**What you should do**.
Set down exactly the lines of the records from the top to the line containing "### Parametric EQs"; include both.

**Material to process**.

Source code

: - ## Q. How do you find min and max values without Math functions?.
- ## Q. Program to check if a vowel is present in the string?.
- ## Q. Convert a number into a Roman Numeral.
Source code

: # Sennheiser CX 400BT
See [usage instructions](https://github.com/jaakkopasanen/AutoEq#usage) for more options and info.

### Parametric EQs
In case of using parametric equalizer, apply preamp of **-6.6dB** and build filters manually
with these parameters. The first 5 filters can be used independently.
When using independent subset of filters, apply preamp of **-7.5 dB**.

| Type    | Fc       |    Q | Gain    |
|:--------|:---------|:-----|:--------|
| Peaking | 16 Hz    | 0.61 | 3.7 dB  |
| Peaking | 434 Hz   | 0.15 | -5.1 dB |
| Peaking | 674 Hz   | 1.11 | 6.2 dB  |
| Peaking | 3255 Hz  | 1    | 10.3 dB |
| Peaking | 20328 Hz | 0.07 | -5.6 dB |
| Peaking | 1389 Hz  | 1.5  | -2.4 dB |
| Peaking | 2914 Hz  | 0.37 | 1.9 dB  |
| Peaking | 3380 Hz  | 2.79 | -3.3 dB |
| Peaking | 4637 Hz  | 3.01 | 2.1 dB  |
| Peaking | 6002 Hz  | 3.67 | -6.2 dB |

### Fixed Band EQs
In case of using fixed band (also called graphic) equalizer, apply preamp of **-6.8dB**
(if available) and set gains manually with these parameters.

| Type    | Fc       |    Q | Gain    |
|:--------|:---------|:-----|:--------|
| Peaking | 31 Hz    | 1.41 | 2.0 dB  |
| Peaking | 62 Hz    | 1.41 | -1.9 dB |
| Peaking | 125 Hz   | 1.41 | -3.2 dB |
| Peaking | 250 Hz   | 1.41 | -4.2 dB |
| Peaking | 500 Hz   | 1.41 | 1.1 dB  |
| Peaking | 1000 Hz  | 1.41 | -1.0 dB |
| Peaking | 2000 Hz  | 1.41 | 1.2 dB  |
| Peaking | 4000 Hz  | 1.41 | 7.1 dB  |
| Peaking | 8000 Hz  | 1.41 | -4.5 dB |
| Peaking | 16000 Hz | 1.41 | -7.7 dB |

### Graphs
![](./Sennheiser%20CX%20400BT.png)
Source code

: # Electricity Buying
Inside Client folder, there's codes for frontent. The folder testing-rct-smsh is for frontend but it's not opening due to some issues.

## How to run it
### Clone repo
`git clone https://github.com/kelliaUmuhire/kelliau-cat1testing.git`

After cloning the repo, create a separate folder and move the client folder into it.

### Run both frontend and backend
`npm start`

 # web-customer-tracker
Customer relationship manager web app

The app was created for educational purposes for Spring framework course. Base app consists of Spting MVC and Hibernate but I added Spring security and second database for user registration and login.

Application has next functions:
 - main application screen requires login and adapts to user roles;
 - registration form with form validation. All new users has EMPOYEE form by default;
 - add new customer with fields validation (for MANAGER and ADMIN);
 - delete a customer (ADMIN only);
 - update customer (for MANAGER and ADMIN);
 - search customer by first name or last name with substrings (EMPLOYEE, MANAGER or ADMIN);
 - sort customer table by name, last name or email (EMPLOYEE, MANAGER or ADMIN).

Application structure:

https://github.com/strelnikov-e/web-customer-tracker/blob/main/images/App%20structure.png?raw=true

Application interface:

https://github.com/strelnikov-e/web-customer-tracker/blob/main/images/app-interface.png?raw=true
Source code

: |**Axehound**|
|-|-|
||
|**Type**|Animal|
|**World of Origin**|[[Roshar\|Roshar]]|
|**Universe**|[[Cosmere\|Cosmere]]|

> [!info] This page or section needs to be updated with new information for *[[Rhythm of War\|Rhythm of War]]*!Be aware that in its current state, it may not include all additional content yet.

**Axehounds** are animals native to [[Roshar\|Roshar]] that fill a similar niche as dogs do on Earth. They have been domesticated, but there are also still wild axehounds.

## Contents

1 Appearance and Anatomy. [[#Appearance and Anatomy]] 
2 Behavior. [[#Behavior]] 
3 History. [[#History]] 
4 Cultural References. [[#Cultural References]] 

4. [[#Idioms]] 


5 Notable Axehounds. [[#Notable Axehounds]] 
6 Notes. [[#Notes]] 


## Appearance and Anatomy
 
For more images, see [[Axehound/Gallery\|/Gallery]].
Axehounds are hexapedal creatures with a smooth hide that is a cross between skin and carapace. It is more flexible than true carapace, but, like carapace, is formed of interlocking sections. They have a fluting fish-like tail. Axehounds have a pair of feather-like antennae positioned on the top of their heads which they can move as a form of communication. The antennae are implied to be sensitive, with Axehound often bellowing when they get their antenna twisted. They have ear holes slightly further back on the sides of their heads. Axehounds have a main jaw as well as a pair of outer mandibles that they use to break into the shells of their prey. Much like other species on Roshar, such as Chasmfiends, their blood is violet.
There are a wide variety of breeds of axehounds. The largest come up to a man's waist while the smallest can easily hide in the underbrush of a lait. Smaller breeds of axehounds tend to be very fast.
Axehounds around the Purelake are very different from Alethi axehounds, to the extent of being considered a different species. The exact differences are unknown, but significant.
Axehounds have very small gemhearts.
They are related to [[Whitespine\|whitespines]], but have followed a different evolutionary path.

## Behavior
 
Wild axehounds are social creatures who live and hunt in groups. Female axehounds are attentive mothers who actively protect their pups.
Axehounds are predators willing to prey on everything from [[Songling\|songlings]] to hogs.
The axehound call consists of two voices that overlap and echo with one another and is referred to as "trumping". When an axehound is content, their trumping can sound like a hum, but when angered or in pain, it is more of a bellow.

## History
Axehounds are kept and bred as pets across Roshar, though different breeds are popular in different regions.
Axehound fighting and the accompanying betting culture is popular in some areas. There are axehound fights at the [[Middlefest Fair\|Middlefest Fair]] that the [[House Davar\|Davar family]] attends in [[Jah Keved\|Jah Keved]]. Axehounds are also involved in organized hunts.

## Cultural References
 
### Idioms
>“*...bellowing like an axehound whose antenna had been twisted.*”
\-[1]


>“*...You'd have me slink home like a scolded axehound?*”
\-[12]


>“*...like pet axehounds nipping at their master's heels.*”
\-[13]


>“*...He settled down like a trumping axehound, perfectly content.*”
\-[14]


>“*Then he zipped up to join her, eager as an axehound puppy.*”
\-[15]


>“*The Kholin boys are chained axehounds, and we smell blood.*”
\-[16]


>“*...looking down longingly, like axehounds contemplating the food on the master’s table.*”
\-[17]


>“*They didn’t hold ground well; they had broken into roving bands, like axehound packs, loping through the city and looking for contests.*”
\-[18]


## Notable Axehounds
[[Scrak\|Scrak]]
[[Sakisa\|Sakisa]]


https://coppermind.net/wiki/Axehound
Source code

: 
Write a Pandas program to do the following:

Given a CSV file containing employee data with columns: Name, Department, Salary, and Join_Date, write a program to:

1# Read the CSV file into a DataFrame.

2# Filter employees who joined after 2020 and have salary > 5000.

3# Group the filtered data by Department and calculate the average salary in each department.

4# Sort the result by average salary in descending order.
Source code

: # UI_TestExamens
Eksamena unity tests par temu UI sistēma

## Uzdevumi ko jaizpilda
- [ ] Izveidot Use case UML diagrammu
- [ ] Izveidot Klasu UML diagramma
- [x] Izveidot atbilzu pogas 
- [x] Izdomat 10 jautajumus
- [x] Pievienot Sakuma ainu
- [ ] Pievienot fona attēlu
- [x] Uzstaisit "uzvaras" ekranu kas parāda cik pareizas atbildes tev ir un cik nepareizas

**Completed exercise**.
Source code

: - ## Q. How do you find min and max values without Math functions?.
- ## Q. Program to check if a vowel is present in the string?.
- ## Q. Convert a number into a Roman Numeral.
Source code

: # Sennheiser CX 400BT
See [usage instructions](https://github.com/jaakkopasanen/AutoEq#usage) for more options and info.

### Parametric EQs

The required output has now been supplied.